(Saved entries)
>>>>

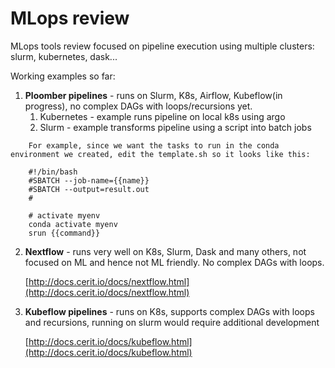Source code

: # MLops review 
MLops tools review focused on pipeline execution using multiple clusters: slurm, kubernetes, dask...

Working examples so far:
1. **Ploomber pipelines** - runs on Slurm, K8s, Airflow, Kubeflow(in progress), no complex DAGs with loops/recursions yet.
   1. Kubernetes - example runs pipeline on local k8s using argo
   2. Slurm - example transforms pipeline using a script into batch jobs
   
```
    For example, since we want the tasks to run in the conda environment we created, edit the template.sh so it looks like this:

    #!/bin/bash
    #SBATCH --job-name={{name}}
    #SBATCH --output=result.out
    #
    
    # activate myenv
    conda activate myenv
    srun {{command}}
```

2. **Nextflow** - runs very well on K8s, Slurm, Dask and many others, not focused on ML and hence not ML friendly. No complex DAGs with loops. 

   [http://docs.cerit.io/docs/nextflow.html](http://docs.cerit.io/docs/nextflow.html)


3. **Kubeflow pipelines** - runs on K8s, supports complex DAGs with loops and recursions, running on slurm would require additional development

   [http://docs.cerit.io/docs/kubeflow.html](http://docs.cerit.io/docs/kubeflow.html)



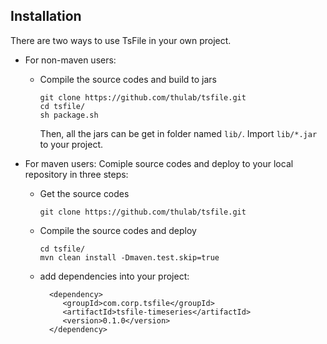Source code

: ## Installation

There are two ways to use TsFile in your own project.

* For non-maven users:
	* Compile the source codes and build to jars
	
		```
		git clone https://github.com/thulab/tsfile.git
		cd tsfile/
		sh package.sh
		```
		Then, all the jars can be get in folder named `lib/`. Import `lib/*.jar` to your project.
	
* For maven users: Comiple source codes and deploy to your local repository in three steps:
	* Get the source codes
	
		```
		git clone https://github.com/thulab/tsfile.git
		```
	* Compile the source codes and deploy 
		
		```
		cd tsfile/
		mvn clean install -Dmaven.test.skip=true
		```
	* add dependencies into your project:
	
	  ```
		<dependency>
		   <groupId>com.corp.tsfile</groupId>
		   <artifactId>tsfile-timeseries</artifactId>
		   <version>0.1.0</version>
		</dependency>
	  ```
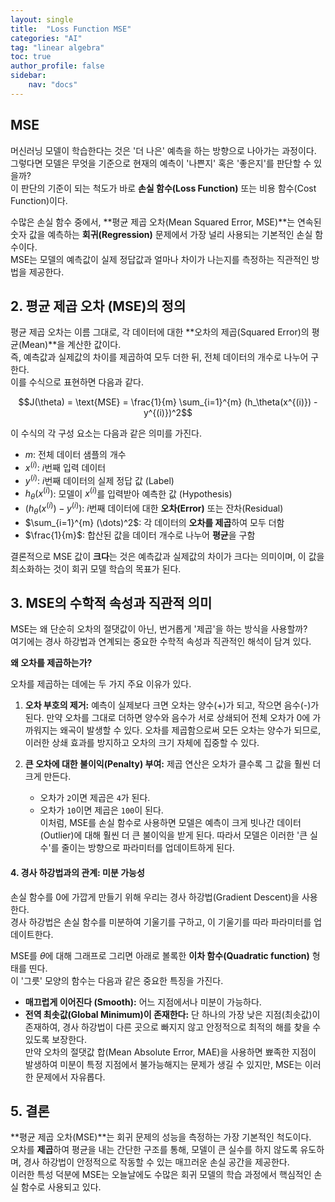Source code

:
 ```yaml
---
layout: single
title:  "Loss Function MSE"
categories: "AI"
tag: "linear algebra"
toc: true
author_profile: false
sidebar:
    nav: "docs"
---
```



## MSE

머신러닝 모델이 학습한다는 것은 '더 나은' 예측을 하는 방향으로 나아가는 과정이다.  
그렇다면 모델은 무엇을 기준으로 현재의 예측이 '나쁜지' 혹은 '좋은지'를 판단할 수 있을까?  
이 판단의 기준이 되는 척도가 바로 **손실 함수(Loss Function)** 또는 비용 함수(Cost Function)이다.  

수많은 손실 함수 중에서, **평균 제곱 오차(Mean Squared Error, MSE)**는 연속된 숫자 값을 예측하는 **회귀(Regression)** 문제에서 가장 널리 사용되는 기본적인 손실 함수이다.  
MSE는 모델의 예측값이 실제 정답값과 얼마나 차이가 나는지를 측정하는 직관적인 방법을 제공한다.  

## 2. 평균 제곱 오차 (MSE)의 정의  

평균 제곱 오차는 이름 그대로, 각 데이터에 대한 **오차의 제곱(Squared Error)의 평균(Mean)**을 계산한 값이다.  
즉, 예측값과 실제값의 차이를 제곱하여 모두 더한 뒤, 전체 데이터의 개수로 나누어 구한다.  
이를 수식으로 표현하면 다음과 같다.  

$$J(\theta) = \text{MSE} = \frac{1}{m} \sum_{i=1}^{m} (h_\theta(x^{(i)}) - y^{(i)})^2$$

이 수식의 각 구성 요소는 다음과 같은 의미를 가진다.  

* $m$: 전체 데이터 샘플의 개수  
* $x^{(i)}$: $i$번째 입력 데이터  
* $y^{(i)}$: $i$번째 데이터의 실제 정답 값 (Label)  
* $h_\theta(x^{(i)})$: 모델이 $x^{(i)}$를 입력받아 예측한 값 (Hypothesis)  
* $(h_\theta(x^{(i)}) - y^{(i)})$: $i$번째 데이터에 대한 **오차(Error)** 또는 잔차(Residual)  
* $\sum_{i=1}^{m} (\dots)^2$: 각 데이터의 **오차를 제곱**하여 모두 더함  
* $\frac{1}{m}$: 합산된 값을 데이터 개수로 나누어 **평균**을 구함  

결론적으로 MSE 값이 **크다**는 것은 예측값과 실제값의 차이가 크다는 의미이며, 이 값을 최소화하는 것이 회귀 모델 학습의 목표가 된다.  

## 3. MSE의 수학적 속성과 직관적 의미
MSE는 왜 단순히 오차의 절댓값이 아닌, 번거롭게 '제곱'을 하는 방식을 사용할까?  
여기에는 경사 하강법과 연계되는 중요한 수학적 속성과 직관적인 해석이 담겨 있다.  

**왜 오차를 제곱하는가?**

오차를 제곱하는 데에는 두 가지 주요 이유가 있다.  
1.  **오차 부호의 제거:** 예측이 실제보다 크면 오차는 양수(+)가 되고, 작으면 음수(-)가 된다.  만약 오차를 그대로 더하면 양수와 음수가 서로 상쇄되어 전체 오차가 0에 가까워지는 왜곡이 발생할 수 있다. 오차를 제곱함으로써 모든 오차는 양수가 되므로, 이러한 상쇄 효과를 방지하고 오차의 크기 자체에 집중할 수 있다.  

2.  **큰 오차에 대한 불이익(Penalty) 부여:** 제곱 연산은 오차가 클수록 그 값을 훨씬 더 크게 만든다.  
    * 오차가 `2`이면 제곱은 `4`가 된다.  
    * 오차가 `10`이면 제곱은 `100`이 된다.  
    이처럼, MSE를 손실 함수로 사용하면 모델은 예측이 크게 빗나간 데이터(Outlier)에 대해 훨씬 더 큰 불이익을 받게 된다. 따라서 모델은 이러한 '큰 실수'를 줄이는 방향으로 파라미터를 업데이트하게 된다.  

#### 4. 경사 하강법과의 관계: 미분 가능성  

손실 함수를 0에 가깝게 만들기 위해 우리는 경사 하강법(Gradient Descent)을 사용한다.  
경사 하강법은 손실 함수를 미분하여 기울기를 구하고, 이 기울기를 따라 파라미터를 업데이트한다.  

MSE를 $\theta$에 대해 그래프로 그리면 아래로 볼록한 **이차 함수(Quadratic function)** 형태를 띤다.  
이 '그릇' 모양의 함수는 다음과 같은 중요한 특징을 가진다.  

* **매끄럽게 이어진다 (Smooth):** 어느 지점에서나 미분이 가능하다.  
* **전역 최솟값(Global Minimum)이 존재한다:** 단 하나의 가장 낮은 지점(최솟값)이 존재하여, 경사 하강법이 다른 곳으로 빠지지 않고 안정적으로 최적의 해를 찾을 수 있도록 보장한다.  
만약 오차의 절댓값 합(Mean Absolute Error, MAE)을 사용하면 뾰족한 지점이 발생하여 미분이 특정 지점에서 불가능해지는 문제가 생길 수 있지만, MSE는 이러한 문제에서 자유롭다.  

## 5. 결론
**평균 제곱 오차(MSE)**는 회귀 문제의 성능을 측정하는 가장 기본적인 척도이다.  
오차를 **제곱**하여 평균을 내는 간단한 구조를 통해, 모델이 큰 실수를 하지 않도록 유도하며, 경사 하강법이 안정적으로 작동할 수 있는 매끄러운 손실 공간을 제공한다.  
이러한 특성 덕분에 MSE는 오늘날에도 수많은 회귀 모델의 학습 과정에서 핵심적인 손실 함수로 사용되고 있다.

<<<<

Only the lines from the one containing "만약 오차의 절댓값 합(Mean" through the final line of the data belong in the answer, repeated exactly.

- [Task result]:
만약 오차의 절댓값 합(Mean Absolute Error, MAE)을 사용하면 뾰족한 지점이 발생하여 미분이 특정 지점에서 불가능해지는 문제가 생길 수 있지만, MSE는 이러한 문제에서 자유롭다.  

## 5. 결론
**평균 제곱 오차(MSE)**는 회귀 문제의 성능을 측정하는 가장 기본적인 척도이다.  
오차를 **제곱**하여 평균을 내는 간단한 구조를 통해, 모델이 큰 실수를 하지 않도록 유도하며, 경사 하강법이 안정적으로 작동할 수 있는 매끄러운 손실 공간을 제공한다.  
이러한 특성 덕분에 MSE는 오늘날에도 수많은 회귀 모델의 학습 과정에서 핵심적인 손실 함수로 사용되고 있다.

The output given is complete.